By the way, I use a Flip video camera for my filming and I LOVE IT! It's the size of a cell phone, records HD video, and has it's own built-in USB plug for your computer. Also, the software is extremely simple to use... basically ready to prepare a video for email or for uploading to You Tube. I highly recommend them for those who need a simple and compact video camera.


----------



## ashamutt (Feb 22, 2008)

SandyMcC said:


> Well for all those people, like me, who have family members who constantly "don't hear" which items should NOT go into the dishwasher, we'll have a little data to back that up! lol


LOL!
I totally know what you mean!

I am thinking of making a T-shirt with "washing instructions" on the front and back....just to see if people will finally follow them. 



SandyMcC said:


> By the way, I use a Flip video camera for my filming and I LOVE IT! It's the size of a cell phone, records HD video, and has it's own built-in USB plug for your computer. Also, the software is extremely simple to use... basically ready to prepare a video for email or for uploading to You Tube. I highly recommend them for those who need a simple and compact video camera.


 
Ok..
What brand?
How much?


----------



## SandyMcC (Jul 23, 2009)

The brand name is Flip. Here's a link at Best Buy to see them (which is where I bought mine). Just check out the HD versions... you want that so that the video is high quality.

Flip Cameras


----------



## lizziemaxine (Nov 14, 2007)

Sandy, you did a fabulous job with those scissors. Looks great. Thanks for posting.


----------



## SandyMcC (Jul 23, 2009)

lizziemaxine said:


> Sandy, you did a fabulous job with those scissors. Looks great. Thanks for posting.


Aw... thanks! It really is just the scissors. These are the ones I use ALL the time for cutting small intricate items:

Fiskars Microtip


----------



## SandyMcC (Jul 23, 2009)

Okay... I put the tumbler in hot soapy water for 5 minutes and then washed it with a sponge and rinsed it. Let it air dry. Looks great! You can't tell it's been washed at all.

Tonight, it will face the dishwasher!


----------



## SandyMcC (Jul 23, 2009)

I'm thrilled to report that the rhinestone gummy survived the dishwasher just fine! I took new photos. Again, I'm not saying that customers should be told that it's safe to put glassware with rhinestone gummies in the dishwasher, BUT if it happens, they should be fine. My dishwasher is one of those REALLY great ones that doesn't need the dishes precleaned AND I had the sanitizer turned on, which means the tumbler was subjected to an aggressive washing and a very hot drying process. I plan to just leave it in the dishwasher and check it after each cycle to see how long it takes before the decal begins to show deterioration.


----------



## discoqueen (Jun 5, 2010)

Awesome!

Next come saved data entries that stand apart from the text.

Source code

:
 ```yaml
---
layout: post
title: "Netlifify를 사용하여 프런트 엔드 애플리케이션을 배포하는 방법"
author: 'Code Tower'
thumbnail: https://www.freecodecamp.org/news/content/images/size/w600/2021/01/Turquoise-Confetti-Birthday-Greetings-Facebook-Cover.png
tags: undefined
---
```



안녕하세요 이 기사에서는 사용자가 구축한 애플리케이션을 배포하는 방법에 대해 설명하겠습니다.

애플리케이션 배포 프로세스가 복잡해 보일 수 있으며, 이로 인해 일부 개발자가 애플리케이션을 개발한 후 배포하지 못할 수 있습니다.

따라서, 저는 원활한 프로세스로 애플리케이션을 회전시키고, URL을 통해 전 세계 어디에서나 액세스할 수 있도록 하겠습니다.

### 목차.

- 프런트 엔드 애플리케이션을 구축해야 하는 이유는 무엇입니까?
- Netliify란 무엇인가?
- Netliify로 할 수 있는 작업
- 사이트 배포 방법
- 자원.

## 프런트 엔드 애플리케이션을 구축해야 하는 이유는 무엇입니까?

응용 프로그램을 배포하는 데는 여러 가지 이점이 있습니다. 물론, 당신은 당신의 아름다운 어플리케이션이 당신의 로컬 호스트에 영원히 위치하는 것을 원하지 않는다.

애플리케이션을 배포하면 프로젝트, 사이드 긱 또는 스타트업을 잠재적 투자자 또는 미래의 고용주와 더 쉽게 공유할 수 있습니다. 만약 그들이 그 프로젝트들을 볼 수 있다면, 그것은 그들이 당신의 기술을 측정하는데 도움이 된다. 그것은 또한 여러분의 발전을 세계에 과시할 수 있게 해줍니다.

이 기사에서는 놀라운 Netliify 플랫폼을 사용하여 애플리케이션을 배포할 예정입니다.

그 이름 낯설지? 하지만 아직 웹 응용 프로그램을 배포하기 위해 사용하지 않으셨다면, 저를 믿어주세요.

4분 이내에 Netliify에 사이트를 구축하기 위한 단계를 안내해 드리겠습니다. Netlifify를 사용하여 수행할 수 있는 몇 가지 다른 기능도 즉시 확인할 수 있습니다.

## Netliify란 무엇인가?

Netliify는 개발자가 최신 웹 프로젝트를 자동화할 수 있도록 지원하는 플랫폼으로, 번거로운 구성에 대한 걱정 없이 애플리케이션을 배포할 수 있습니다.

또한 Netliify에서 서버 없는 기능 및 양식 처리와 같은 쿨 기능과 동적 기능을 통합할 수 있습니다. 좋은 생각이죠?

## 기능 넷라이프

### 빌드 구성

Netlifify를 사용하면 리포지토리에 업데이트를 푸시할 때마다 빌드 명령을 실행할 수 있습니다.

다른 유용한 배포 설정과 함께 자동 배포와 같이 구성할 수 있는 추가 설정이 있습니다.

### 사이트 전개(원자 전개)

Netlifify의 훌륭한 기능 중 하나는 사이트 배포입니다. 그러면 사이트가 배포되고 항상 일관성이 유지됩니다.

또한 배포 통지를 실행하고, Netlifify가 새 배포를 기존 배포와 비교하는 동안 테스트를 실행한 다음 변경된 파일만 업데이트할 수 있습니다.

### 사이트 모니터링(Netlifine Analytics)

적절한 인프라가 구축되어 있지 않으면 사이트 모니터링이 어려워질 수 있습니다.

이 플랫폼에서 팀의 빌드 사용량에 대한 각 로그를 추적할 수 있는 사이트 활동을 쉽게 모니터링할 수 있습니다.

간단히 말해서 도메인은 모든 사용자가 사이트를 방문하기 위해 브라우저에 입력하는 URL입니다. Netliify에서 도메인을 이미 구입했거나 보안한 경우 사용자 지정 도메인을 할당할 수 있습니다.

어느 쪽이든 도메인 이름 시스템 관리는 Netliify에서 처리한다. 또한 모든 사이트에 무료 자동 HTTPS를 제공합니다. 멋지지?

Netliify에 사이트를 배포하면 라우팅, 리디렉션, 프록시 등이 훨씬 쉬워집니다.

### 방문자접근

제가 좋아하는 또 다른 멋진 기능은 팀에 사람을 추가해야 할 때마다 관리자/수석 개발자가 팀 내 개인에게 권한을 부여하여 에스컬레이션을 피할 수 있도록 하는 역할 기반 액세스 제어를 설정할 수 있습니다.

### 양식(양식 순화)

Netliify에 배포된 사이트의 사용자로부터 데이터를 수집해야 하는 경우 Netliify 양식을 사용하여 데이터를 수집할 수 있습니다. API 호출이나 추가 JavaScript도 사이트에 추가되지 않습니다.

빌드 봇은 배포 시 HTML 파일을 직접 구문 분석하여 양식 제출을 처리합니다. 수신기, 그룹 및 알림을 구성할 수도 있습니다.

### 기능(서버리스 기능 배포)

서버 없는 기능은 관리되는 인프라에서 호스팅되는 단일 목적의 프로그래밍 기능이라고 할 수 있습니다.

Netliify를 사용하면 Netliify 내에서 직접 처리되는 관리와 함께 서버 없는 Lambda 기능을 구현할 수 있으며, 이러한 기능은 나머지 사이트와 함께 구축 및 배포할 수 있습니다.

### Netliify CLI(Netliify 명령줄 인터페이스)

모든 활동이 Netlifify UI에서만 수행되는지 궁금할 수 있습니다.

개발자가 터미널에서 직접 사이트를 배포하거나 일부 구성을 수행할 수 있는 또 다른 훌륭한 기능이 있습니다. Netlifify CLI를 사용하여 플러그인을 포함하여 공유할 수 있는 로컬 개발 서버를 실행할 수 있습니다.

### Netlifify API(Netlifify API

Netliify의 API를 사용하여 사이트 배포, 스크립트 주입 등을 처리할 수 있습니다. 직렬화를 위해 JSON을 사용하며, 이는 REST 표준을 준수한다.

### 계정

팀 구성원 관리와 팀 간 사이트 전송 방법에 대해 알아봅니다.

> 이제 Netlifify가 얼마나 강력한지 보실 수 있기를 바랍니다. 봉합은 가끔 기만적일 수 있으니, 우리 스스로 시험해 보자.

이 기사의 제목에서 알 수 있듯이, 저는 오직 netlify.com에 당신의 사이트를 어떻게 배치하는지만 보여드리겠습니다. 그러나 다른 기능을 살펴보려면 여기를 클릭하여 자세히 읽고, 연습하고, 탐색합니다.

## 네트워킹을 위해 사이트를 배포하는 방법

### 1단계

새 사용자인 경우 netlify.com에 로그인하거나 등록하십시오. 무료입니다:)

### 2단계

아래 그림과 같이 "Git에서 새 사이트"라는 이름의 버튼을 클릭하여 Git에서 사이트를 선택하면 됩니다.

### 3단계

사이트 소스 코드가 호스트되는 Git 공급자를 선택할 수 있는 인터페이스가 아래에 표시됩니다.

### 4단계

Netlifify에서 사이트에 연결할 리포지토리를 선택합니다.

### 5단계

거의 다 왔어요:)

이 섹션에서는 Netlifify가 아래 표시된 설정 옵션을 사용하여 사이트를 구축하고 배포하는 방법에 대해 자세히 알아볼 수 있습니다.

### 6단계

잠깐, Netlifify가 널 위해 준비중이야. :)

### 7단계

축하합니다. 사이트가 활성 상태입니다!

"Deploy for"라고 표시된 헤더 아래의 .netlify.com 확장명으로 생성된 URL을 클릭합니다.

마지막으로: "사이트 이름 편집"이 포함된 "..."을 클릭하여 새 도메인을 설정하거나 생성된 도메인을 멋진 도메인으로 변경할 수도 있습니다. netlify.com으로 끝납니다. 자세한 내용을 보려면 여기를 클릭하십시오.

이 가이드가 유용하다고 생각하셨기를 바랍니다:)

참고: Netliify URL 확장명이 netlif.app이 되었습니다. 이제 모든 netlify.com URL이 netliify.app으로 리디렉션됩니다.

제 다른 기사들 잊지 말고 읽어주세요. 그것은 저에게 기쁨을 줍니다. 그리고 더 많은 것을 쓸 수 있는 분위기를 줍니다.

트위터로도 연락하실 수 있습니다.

Thanks for the update!!


----------



## lizziemaxine (Nov 14, 2007)

Wow. That is great. Thanks for the testing and the update. 
I'm going to stick my mug in the dishwasher right now.


----------



## daffynmark (May 17, 2009)

So here is another thought...

Has anyone ever seen the Tervis Tumblers? If not go here: Tervis Tumbler's Official Site | Insulated Plastic Cups & Mugs | Guaranteed for Life
These tumblers are dishwasher safe and guaranteed for life. 

What about doing rhinestone designs on a solid surface and putting them inside an insulated tumbler like the Tervis? It would be nice if I had found a source for the tumbler blanks, ordered one, assembled and tested then reported but I can't find a source. 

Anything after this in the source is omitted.